I like gay people just as much as I like anyone else and if one of my kids were gay I'd accept it and be ok with it, but I'd still prefer them not to be. My sister is gay and it makes me uncomfortable watching her and her girlfriend being affectionate so I know it would be even weirder if it was my kid. I don't know why it makes me uncomfortable, it just does.
They made me watch the L Word one day which is a lesbian show and after about 15 minutes into it I told them I'm outta here, you guys watch this crap on your own .
I would not have handled seeing either of my parents being sexually intimate with their own gender. How could I have expected them to accept me? The fact is I didn't. I told them fully expecting them to smile and say, Don't worry every one starts out in puberty attracted to their own gender and just like a catapillar metamorphoses into a butterfly, all sexuality goes from homosexual to heterosexual as puberty progresses.

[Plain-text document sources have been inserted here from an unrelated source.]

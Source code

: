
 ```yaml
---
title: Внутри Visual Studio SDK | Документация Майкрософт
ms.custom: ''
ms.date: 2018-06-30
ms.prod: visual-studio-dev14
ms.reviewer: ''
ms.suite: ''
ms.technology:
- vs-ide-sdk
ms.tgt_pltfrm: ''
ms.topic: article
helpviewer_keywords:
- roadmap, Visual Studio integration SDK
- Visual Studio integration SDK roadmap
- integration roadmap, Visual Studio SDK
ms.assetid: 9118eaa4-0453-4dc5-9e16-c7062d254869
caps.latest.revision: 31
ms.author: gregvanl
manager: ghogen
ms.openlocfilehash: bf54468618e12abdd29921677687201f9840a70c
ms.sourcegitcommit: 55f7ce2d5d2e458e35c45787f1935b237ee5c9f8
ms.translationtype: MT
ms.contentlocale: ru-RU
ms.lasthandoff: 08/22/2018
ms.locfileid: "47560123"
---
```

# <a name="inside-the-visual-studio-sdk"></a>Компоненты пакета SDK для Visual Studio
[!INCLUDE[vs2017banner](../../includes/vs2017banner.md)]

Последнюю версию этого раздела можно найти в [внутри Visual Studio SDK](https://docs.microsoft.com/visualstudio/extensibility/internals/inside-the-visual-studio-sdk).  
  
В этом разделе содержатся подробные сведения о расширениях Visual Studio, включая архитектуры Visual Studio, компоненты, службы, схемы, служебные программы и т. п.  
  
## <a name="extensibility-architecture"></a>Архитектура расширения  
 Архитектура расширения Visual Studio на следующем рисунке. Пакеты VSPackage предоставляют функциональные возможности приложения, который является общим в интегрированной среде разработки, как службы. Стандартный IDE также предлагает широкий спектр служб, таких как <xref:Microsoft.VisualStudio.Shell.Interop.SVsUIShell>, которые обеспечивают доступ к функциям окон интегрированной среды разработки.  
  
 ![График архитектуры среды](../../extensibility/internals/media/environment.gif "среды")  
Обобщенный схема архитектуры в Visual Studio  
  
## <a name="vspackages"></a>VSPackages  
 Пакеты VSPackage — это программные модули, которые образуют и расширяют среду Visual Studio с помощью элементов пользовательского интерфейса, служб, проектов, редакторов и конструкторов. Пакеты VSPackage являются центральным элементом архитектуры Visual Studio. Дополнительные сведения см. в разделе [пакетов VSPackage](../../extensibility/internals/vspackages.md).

Instead they shipped me out to an institution where for three months I received a total of 35 electroshock treatments in order to correct this devientcy. I accepted since I didn't want to be gay any more than they wanted me gay. When it proved a failure and I was still gay is when the real trouble for me began. They figured I just wanted to be queer and they wanted nothing to do with me. I struggled for years getting past the banishment and trying to appreciate their position.
My sister is the only person who stood up to them and cursed them for what they were doing.
But that was 50 years ago. Much has changed.
Holy hell. Part of me understands that attitudes/beliefs were completely different 50 years ago but looking at it from the perspective of what we know today, that's terribly abusive and ignorant. Do they regret now what they did to you then?